Journal de l'année Édition 1968 1968Éd. 1968

Les conflits

Viêt-nam

Le processus de paix est engagé avec la conférence de Paris

Le lundi 13 mai 1968, dans la grande salle du Centre de conférence internationale de l'avenue Kléber, à Paris, Xuan Thuy, délégué nord-vietnamien, et A. Harriman, délégué américain, se serrent la main. Les conversations officielles entre la République du Viêt-nam du Nord et les États-Unis d'Amérique commencent.

Après des années de combats, de contacts plus ou moins secrets, plus ou moins directs, les deux adversaires sont réunis autour du tapis vert. Rien n'est réglé : sur le terrain, on se bat durement. Mais un processus de paix est engagé, et même si des ruptures interviennent, ni les Américains ni les Nord-Vietnamiens ne pourront nier l'existence de ce premier dialogue.

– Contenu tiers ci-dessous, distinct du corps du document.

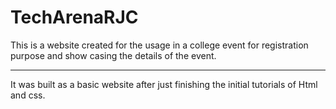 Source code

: # TechArenaRJC

This is a website created for the usage in a college event for registration purpose and show casing the details of the event.

--------------------------------------------------------------------------------------
It was built as a basic website after just finishing the initial tutorials of Html and css.
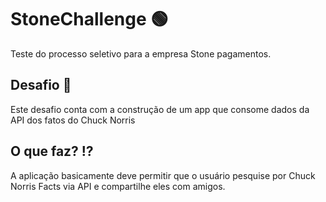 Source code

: # StoneChallenge 🟢
Teste do processo seletivo para a empresa Stone pagamentos.

## Desafio 🚧
Este desafio conta com a construção de um app que consome dados da API dos fatos do Chuck Norris

## O que faz? ⁉️
A aplicação basicamente deve permitir que o usuário pesquise por Chuck Norris Facts via API e compartilhe eles com amigos. 
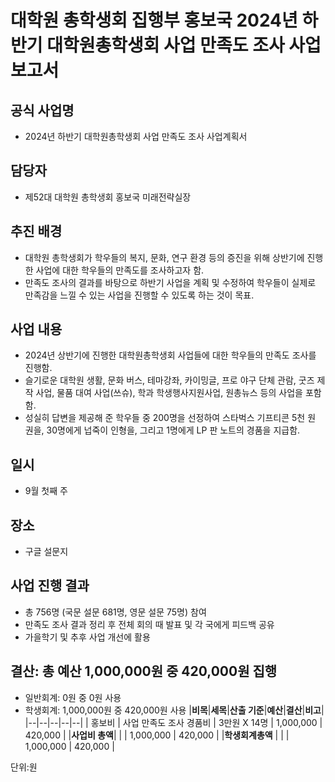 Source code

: # 대학원 총학생회 집행부 홍보국 2024년 하반기 대학원총학생회 사업 만족도 조사 사업보고서

## 공식 사업명
-	2024년 하반기 대학원총학생회 사업 만족도 조사 사업계획서

## 담당자
-	제52대 대학원 총학생회 홍보국 미래전략실장

## 추진 배경
-	대학원 총학생회가 학우들의 복지, 문화, 연구 환경 등의 증진을 위해 상반기에 진행한 사업에 대한 학우들의 만족도를 조사하고자 함.
-	만족도 조사의 결과를 바탕으로 하반기 사업을 계획 및 수정하여 학우들이 실제로 만족감을 느낄 수 있는 사업을 진행할 수 있도록 하는 것이 목표.

## 사업 내용
-	2024년 상반기에 진행한 대학원총학생회 사업들에 대한 학우들의 만족도 조사를 진행함.
-	슬기로운 대학원 생활, 문화 버스, 테마강좌, 카이밍글, 프로 야구 단체 관람, 굿즈 제작 사업, 물품 대여 사업(쓰슈), 학과 학생행사지원사업, 원총뉴스 등의 사업을 포함함.
-	성실히 답변을 제공해 준 학우들 중 200명을 선정하여 스타벅스 기프티콘 5천 원 권을, 30명에게 넙죽이 인형을, 그리고 1명에게 LP 판 노트의 경품을 지급함.

## 일시
-	9월 첫째 주

## 장소
-	구글 설문지

## 사업 진행 결과
-	총 756명 (국문 설문 681명, 영문 설문 75명) 참여
-	만족도 조사 결과 정리 후 전체 회의 때 발표 및 각 국에게 피드백 공유
-	가을학기 및 추후 사업 개선에 활용

## 결산: 총 예산 1,000,000원 중 420,000원 집행
-	일반회계: 0원 중 0원 사용
-	학생회계: 1,000,000원 중 420,000원 사용
|**비목**|**세목**|**산출 기준**|**예산**|**결산**|**비고**|
|--|--|--|--|--|
| 홍보비  | 사업 만족도 조사 경품비 | 3만원 X 14명 | 1,000,000  | 420,000  |
|**사업비 총액**|               |            |      1,000,000 | 420,000  |
|**학생회계총액** |              |            |      1,000,000 | 420,000  |

단위:원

Le face-à-face des adversaires à Paris est la conséquence d'un échange subtil qui durait depuis des mois.

Xuan Thuy

Xuan Thuy, 56 ans, chef de la délégation nord-vietnamienne, allie la rigueur du militant et l'habileté du diplomate. Ancien ministre des Affaires étrangères, il est l'une des personnalités de premier plan du Viêt-nam du Nord. Xuan Thuy adhéra à 14 ans à la Ligue des jeunesses révolutionnaires créée par Hô Chi Minh. Chargé de la propagande, il fut arrêté et incarcéré à trois reprises par les autorités françaises. En prison, il va jusqu'à publier un journal clandestin. Après le déclenchement de la révolte Viêt-minh en 1945. Xuan Thuy devint le rédacteur en chef du journal Cuu Quoc (le Salut national), organe officiel du mouvement. Sa carrière diplomatique commença avant la fin de la guerre d'Indochine, quand il fut nommé secrétaire général du Comité pour la paix au Nord Viêt-nam. On le rencontre dès lors dans plusieurs conférences et congrès. Il fut notamment le vice-président de la délégation de son pays à la conférence de Genève de 1962 sur le Laos. C'est là qu'il rencontre pour la première fois Averell Harriman.

Averell Harriman

Averell Harriman, 76 ans, chef de la délégation américaine, est un vieux routier de la diplomatie. Fils de milliardaire, il s'occupa d'abord des affaires de son père (une société de chemin de fer) avant de se lancer dans la politique. Négociateur né, Harriman a servi successivement quatre présidents : Roosevelt, Truman, Kennedy et Johnson. Et chacun lui confia des tâches difficiles. En 1943, par exemple, en plein milieu de la guerre, il est nommé ambassadeur à Moscou avant de participer à toutes les grandes conférences internationales (Téhéran, Yalta, Potsdam). Harriman connaît parfaitement toutes les affaires de l'Extrême-Orient (il en était responsable sous la présidence de John Kennedy) et s'est fait toujours l'avocat de négociations pour régler la crise vietnamienne. Dès avant la conférence de Paris, il avait effectué, comme ambassadeur itinérant du président Johnson, plusieurs voyages en Afrique et en Asie, afin d'examiner les possibilités de paix.

La formule de San Antonio

En septembre 1967, le président Johnson prononçait à San Antonio, au Texas, un discours qui, par-delà l'océan, s'adressait directement aux Nord-Vietnamiens. Il définissait alors la position officielle des États-Unis concernant l'arrêt des bombardements contre le Nord, problème capital pour Hanoi. Les Américains, déclare en substance Johnson, cesseront leurs raids contre le Viêt-nam du Nord à condition que celui-ci « ne tire pas avantage » de la situation et que les négociations soient « fructueuses ».

Cette formule de San Antonio est refusée par Hanoi, mais les observateurs y voient un assouplissement dans la forme, sinon dans le fond, de la position américaine. Les exigences posées par les États-Unis n'apparaissent plus aussi rigoureuses qu'auparavant.

Du conditionnel au futur

Trois mois plus tard, les Nord-Vietnamiens répondent. Le 29 décembre 1967, au cours d'une réception en l'honneur des dirigeants mongols, Nguyen Duy Trinh, ministre de la Défense, déclare en substance : « Si les Américains cessent leurs raids contre le Viêt-nam du Nord, des pourparlers s'ouvriront. » Jusque-là, Hanoi disait : « Pourraient s'ouvrir ». Ce pas, le passage du conditionnel au futur, est important. Il implique que le Viêt-nam du Nord ne pose désormais qu'une seule condition à l'ouverture de pourparlers : l'arrêt des raids américains. Il implique également que le Viêt-nam du Nord n'exige plus, comme précédemment, un arrêt définitif de ces bombardements.